You must know you can take a loan against gold or property. But did you know you can take a loan against your mutual fund investment? In this blog, we will look at loans against mutual funds.
What is a loan against a mutual fund?
A loan against a mutual fund is just like the other loans backed by collateral. In this case, the collateral is your mutual fund investment. A financial institution such as bank marks a lien against your mutual fund units and disburses the loan amount. Once they mark the lien, the bank will have ownership of your fund units. One should remember that the bank keeps a lien against your mutual fund units and not your investment amount or the current value of your investment. So, once the lien is marked, you don’t have access to your units. This means that you can’t redeem those units until you repay the loan.
And just like other loans, banks will decide the amount of loan based on your number of units, type of mutual fund and loan tenure.
The lien gets removed as you repay the loan.
How can I apply for a loan against mutual funds?
Nowadays, most banks offer instant loans against mutual funds, similar to their overdraft facility.
You can also apply for a loan against mutual funds offline as well. Here, you will have a loan agreement with the bank. The lender instructs a mutual fund registrar, such as CAMS or Karvy to place a lien on the quantity of pledged units. The registrar then stamps the lien and sends a letter to the lender, with a copy to the borrower, confirming the claim.
Things to keep in before borrowing against your mutual fund units
You can borrow against different types of mutual funds such as equity funds, debt funds and hybrid funds. However, the loan that you can get depends on the type of mutual fund. Different banks will have different criteria. For example, we can borrow up to 50% of your mutual fund value with equity funds and 80% with debt mutual funds.
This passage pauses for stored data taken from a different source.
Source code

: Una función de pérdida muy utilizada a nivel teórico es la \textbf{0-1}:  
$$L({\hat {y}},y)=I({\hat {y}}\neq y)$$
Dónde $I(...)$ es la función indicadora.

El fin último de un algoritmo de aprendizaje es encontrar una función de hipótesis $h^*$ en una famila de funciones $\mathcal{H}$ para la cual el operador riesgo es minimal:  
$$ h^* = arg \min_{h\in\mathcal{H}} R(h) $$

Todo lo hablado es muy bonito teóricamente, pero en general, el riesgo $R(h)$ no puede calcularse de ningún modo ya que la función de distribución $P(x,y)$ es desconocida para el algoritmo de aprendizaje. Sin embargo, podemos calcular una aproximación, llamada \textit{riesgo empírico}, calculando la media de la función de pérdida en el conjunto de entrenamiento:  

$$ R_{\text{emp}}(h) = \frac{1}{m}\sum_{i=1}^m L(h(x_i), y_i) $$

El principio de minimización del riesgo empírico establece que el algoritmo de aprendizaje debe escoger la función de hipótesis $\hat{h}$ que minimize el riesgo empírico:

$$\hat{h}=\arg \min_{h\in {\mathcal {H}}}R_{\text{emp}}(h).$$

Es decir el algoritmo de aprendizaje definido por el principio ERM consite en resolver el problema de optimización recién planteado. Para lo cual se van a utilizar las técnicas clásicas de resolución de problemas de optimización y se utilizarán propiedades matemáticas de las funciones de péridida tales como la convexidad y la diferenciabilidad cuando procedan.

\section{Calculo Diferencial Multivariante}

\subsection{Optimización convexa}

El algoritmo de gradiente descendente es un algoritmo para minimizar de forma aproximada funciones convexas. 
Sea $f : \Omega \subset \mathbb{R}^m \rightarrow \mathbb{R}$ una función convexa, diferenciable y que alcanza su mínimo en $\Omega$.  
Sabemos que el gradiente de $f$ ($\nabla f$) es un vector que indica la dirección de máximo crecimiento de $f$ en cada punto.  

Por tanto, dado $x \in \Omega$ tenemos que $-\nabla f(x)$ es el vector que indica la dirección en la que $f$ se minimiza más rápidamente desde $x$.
There will be a minimum and maximum amount that you can borrow against your fund units. This amount will differ among banks.
Banks may not offer loans against every mutual fund. Each bank has an approved list of mutual funds. E.g., ICICI Bank offers loans against mutual funds registered with CAMS.
Advantages of borrowing against mutual fund
Instead of selling your mutual fund units, taking a loan against a mutual fund can be a better option. Here are some advantages of taking a loan against mutual funds.
Tide over an emergency:This is especially useful during a crisis because you can pledge your mutual fund units and instantly get the money into your bank account.
Fulfil short-term financial needs:Loans against mutual fund can be a unique way to raise funds for short-term financial needs. You can borrow money against your MF units for a short period and repay it over time without jeopardising your mutual fund unit ownership.
Low interest rate:Interest rates on loans secured by mutual funds may be cheaper than those on unsecured loans, such as personal loans.
Your units stay invested:You won’t have to sell your mutual fund units if you take out a loan against them. The mutual fund units that have been pledged will remain invested and generate returns. This ensures that your financial plan and investment ownership remain intact.
Only pay interest on the utilised amount:When you take loans against mutual funds, you only pay interest on the amount credited to your account and not the total loan amount guaranteed from your mutual funds.
Even if you have money in your bank account, you may need to take out loans for several reasons. It’s because of certain unexpected expenses that may require a loan. You can borrow money against mutual funds if you invest in them. This will help you meet your financial obligations while also ensuring that your investments continue to generate returns.
This blog is purely for educational purposes and not to be treated as personal advice. Mutual fund investments are subject to market risks, read all scheme-related documents carefully.